» Exercise prompt:
From the data below, please reproduce exactly everything from the line that contains "Instantâneos não contam" down to the line that contains "O número máximo", with both ends included.

» Data records:
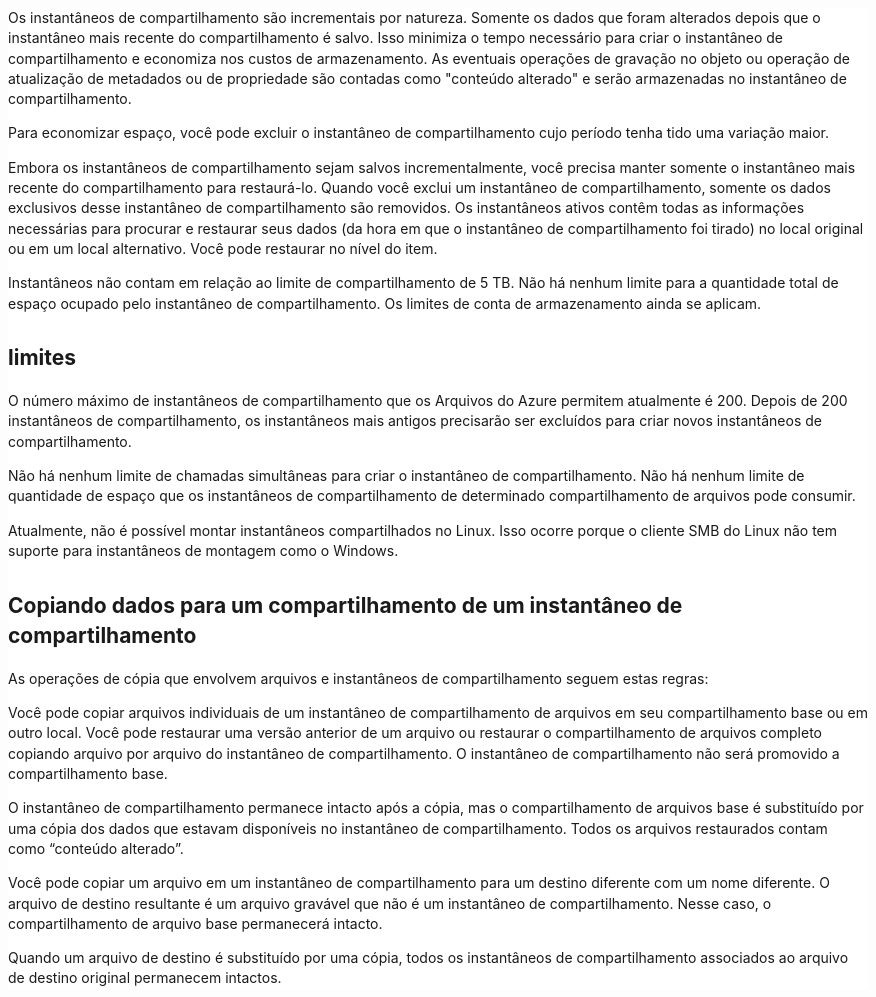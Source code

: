 Os instantâneos de compartilhamento são incrementais por natureza. Somente os dados que foram alterados depois que o instantâneo mais recente do compartilhamento é salvo. Isso minimiza o tempo necessário para criar o instantâneo de compartilhamento e economiza nos custos de armazenamento. As eventuais operações de gravação no objeto ou operação de atualização de metadados ou de propriedade são contadas como "conteúdo alterado" e serão armazenadas no instantâneo de compartilhamento. 

Para economizar espaço, você pode excluir o instantâneo de compartilhamento cujo período tenha tido uma variação maior.

Embora os instantâneos de compartilhamento sejam salvos incrementalmente, você precisa manter somente o instantâneo mais recente do compartilhamento para restaurá-lo. Quando você exclui um instantâneo de compartilhamento, somente os dados exclusivos desse instantâneo de compartilhamento são removidos. Os instantâneos ativos contêm todas as informações necessárias para procurar e restaurar seus dados (da hora em que o instantâneo de compartilhamento foi tirado) no local original ou em um local alternativo. Você pode restaurar no nível do item.

Instantâneos não contam em relação ao limite de compartilhamento de 5 TB. Não há nenhum limite para a quantidade total de espaço ocupado pelo instantâneo de compartilhamento. Os limites de conta de armazenamento ainda se aplicam.

## <a name="limits"></a>limites

O número máximo de instantâneos de compartilhamento que os Arquivos do Azure permitem atualmente é 200. Depois de 200 instantâneos de compartilhamento, os instantâneos mais antigos precisarão ser excluídos para criar novos instantâneos de compartilhamento. 

Não há nenhum limite de chamadas simultâneas para criar o instantâneo de compartilhamento. Não há nenhum limite de quantidade de espaço que os instantâneos de compartilhamento de determinado compartilhamento de arquivos pode consumir. 

Atualmente, não é possível montar instantâneos compartilhados no Linux. Isso ocorre porque o cliente SMB do Linux não tem suporte para instantâneos de montagem como o Windows.

## <a name="copying-data-back-to-a-share-from-share-snapshot"></a>Copiando dados para um compartilhamento de um instantâneo de compartilhamento

As operações de cópia que envolvem arquivos e instantâneos de compartilhamento seguem estas regras:

Você pode copiar arquivos individuais de um instantâneo de compartilhamento de arquivos em seu compartilhamento base ou em outro local. Você pode restaurar uma versão anterior de um arquivo ou restaurar o compartilhamento de arquivos completo copiando arquivo por arquivo do instantâneo de compartilhamento. O instantâneo de compartilhamento não será promovido a compartilhamento base. 

O instantâneo de compartilhamento permanece intacto após a cópia, mas o compartilhamento de arquivos base é substituído por uma cópia dos dados que estavam disponíveis no instantâneo de compartilhamento. Todos os arquivos restaurados contam como “conteúdo alterado”.

Você pode copiar um arquivo em um instantâneo de compartilhamento para um destino diferente com um nome diferente. O arquivo de destino resultante é um arquivo gravável que não é um instantâneo de compartilhamento. Nesse caso, o compartilhamento de arquivo base permanecerá intacto.

Quando um arquivo de destino é substituído por uma cópia, todos os instantâneos de compartilhamento associados ao arquivo de destino original permanecem intactos.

» Response box:
Instantâneos não contam em relação ao limite de compartilhamento de 5 TB. Não há nenhum limite para a quantidade total de espaço ocupado pelo instantâneo de compartilhamento. Os limites de conta de armazenamento ainda se aplicam.

## <a name="limits"></a>limites

O número máximo de instantâneos de compartilhamento que os Arquivos do Azure permitem atualmente é 200. Depois de 200 instantâneos de compartilhamento, os instantâneos mais antigos precisarão ser excluídos para criar novos instantâneos de compartilhamento. 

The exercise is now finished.